YOUR GOAL: Going down the data below, set down exactly the line with "położenia soczewki dające" and each line after it through the line with "przedmiotu znajdującego się"; no other lines.

MATERIALS PROVIDED:
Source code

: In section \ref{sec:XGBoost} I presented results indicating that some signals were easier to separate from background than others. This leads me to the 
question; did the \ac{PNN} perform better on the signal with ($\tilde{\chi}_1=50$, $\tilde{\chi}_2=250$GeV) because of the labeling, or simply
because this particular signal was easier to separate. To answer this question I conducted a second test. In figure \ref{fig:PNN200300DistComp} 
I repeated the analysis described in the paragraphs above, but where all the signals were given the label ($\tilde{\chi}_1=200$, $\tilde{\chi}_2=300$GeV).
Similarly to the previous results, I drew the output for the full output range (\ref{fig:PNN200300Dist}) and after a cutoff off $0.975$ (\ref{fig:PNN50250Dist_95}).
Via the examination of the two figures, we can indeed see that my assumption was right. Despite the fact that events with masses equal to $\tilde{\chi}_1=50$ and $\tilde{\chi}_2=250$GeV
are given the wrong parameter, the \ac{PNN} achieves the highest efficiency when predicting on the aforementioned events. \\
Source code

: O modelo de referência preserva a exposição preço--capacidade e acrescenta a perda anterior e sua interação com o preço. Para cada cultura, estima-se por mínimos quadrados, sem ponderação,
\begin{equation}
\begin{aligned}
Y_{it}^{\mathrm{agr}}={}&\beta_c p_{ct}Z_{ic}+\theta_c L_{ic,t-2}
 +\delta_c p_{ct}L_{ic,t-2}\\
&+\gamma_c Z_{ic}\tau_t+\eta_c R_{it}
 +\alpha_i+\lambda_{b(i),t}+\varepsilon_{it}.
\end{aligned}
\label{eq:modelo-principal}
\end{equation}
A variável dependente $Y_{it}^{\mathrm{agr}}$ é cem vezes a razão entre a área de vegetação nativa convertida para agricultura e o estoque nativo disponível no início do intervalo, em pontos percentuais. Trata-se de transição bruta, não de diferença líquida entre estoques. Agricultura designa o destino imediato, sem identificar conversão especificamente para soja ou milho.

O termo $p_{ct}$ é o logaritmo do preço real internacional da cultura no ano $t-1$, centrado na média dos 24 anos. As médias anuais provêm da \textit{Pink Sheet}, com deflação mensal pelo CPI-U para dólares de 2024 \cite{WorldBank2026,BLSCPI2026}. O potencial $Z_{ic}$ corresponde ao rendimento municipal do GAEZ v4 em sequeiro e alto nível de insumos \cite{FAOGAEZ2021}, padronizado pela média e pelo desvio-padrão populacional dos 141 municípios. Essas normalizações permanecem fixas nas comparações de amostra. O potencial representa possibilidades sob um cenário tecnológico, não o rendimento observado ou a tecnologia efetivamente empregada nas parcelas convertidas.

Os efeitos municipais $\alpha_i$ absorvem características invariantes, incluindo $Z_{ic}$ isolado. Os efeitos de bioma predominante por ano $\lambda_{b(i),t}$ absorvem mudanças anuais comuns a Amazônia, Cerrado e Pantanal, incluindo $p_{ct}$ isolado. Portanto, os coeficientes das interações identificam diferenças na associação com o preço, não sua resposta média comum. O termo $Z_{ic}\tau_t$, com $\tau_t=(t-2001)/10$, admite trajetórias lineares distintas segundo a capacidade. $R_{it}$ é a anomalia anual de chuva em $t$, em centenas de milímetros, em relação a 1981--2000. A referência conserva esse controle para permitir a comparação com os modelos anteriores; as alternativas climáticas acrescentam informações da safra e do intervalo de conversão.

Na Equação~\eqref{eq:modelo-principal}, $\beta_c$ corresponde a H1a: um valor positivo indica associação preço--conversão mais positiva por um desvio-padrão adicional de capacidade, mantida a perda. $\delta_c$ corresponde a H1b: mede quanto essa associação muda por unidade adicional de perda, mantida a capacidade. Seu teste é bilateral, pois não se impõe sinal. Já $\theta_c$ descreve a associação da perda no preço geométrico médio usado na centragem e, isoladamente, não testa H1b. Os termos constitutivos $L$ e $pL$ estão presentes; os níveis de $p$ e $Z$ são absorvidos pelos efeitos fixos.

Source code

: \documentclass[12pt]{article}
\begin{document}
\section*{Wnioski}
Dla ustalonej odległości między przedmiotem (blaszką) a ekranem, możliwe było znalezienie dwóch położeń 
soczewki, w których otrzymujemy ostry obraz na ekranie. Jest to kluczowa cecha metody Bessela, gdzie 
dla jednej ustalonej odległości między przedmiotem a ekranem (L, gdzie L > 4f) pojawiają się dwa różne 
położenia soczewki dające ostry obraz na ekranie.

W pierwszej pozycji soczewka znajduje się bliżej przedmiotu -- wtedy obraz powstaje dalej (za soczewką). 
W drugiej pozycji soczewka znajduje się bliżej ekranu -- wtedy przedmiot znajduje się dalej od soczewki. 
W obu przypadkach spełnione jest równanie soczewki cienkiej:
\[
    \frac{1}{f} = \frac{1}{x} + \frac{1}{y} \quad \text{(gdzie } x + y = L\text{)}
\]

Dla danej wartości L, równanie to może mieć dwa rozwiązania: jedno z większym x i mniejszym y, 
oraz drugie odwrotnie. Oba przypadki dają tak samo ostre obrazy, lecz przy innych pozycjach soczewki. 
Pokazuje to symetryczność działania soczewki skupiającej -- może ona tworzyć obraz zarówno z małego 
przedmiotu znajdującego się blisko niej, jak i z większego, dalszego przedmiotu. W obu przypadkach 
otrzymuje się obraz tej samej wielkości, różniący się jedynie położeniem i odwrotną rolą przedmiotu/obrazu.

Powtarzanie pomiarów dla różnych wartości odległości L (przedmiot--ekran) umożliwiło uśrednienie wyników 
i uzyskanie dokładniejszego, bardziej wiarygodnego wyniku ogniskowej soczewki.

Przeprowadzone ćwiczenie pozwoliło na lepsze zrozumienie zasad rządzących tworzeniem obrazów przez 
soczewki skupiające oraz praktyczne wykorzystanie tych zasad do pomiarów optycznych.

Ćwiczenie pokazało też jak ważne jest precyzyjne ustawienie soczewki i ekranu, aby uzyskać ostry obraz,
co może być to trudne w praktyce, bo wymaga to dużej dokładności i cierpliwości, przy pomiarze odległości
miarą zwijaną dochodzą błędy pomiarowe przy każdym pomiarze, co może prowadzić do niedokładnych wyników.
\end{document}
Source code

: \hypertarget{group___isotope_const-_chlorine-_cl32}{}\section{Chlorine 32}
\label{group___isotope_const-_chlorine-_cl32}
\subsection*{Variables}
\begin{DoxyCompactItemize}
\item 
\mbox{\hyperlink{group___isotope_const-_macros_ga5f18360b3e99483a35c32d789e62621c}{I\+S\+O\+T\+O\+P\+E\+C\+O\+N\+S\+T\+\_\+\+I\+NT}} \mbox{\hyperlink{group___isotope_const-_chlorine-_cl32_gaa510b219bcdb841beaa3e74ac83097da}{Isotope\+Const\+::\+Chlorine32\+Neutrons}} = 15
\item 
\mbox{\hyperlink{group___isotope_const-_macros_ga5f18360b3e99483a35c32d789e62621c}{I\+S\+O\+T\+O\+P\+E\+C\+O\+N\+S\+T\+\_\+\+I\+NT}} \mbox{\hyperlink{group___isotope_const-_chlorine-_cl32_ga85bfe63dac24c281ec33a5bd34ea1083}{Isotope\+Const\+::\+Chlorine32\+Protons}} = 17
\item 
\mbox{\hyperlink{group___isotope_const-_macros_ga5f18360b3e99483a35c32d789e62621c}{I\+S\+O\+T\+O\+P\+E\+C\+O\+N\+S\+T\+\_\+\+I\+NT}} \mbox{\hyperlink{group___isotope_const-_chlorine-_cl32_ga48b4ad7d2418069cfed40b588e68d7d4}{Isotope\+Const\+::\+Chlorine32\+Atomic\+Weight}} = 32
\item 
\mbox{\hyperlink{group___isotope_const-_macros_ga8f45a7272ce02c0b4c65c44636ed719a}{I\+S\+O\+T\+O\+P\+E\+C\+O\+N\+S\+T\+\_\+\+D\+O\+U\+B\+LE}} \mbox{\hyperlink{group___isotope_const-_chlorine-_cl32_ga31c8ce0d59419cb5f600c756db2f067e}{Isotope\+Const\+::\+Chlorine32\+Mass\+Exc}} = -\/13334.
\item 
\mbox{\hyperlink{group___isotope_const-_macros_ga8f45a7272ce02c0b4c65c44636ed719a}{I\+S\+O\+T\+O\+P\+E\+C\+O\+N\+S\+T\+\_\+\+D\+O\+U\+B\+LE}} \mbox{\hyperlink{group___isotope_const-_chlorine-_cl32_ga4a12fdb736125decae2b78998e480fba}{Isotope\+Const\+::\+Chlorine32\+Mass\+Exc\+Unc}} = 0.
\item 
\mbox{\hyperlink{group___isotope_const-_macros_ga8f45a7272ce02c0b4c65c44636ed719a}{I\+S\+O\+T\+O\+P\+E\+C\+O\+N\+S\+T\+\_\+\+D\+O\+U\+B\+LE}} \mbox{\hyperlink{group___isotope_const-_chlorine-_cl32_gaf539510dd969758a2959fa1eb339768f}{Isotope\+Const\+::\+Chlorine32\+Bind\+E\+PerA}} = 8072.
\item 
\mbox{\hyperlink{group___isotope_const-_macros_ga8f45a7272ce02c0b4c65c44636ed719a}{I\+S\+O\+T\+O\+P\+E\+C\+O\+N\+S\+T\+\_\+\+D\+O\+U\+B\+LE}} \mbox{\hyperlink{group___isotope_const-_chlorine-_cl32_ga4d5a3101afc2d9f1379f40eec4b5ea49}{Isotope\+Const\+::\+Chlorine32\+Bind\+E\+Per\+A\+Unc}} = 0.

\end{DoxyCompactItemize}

SOLUTION:
położenia soczewki dające ostry obraz na ekranie.

W pierwszej pozycji soczewka znajduje się bliżej przedmiotu -- wtedy obraz powstaje dalej (za soczewką). 
W drugiej pozycji soczewka znajduje się bliżej ekranu -- wtedy przedmiot znajduje się dalej od soczewki. 
W obu przypadkach spełnione jest równanie soczewki cienkiej:
\[
    \frac{1}{f} = \frac{1}{x} + \frac{1}{y} \quad \text{(gdzie } x + y = L\text{)}
\]

Dla danej wartości L, równanie to może mieć dwa rozwiązania: jedno z większym x i mniejszym y, 
oraz drugie odwrotnie. Oba przypadki dają tak samo ostre obrazy, lecz przy innych pozycjach soczewki. 
Pokazuje to symetryczność działania soczewki skupiającej -- może ona tworzyć obraz zarówno z małego 
przedmiotu znajdującego się blisko niej, jak i z większego, dalszego przedmiotu. W obu przypadkach 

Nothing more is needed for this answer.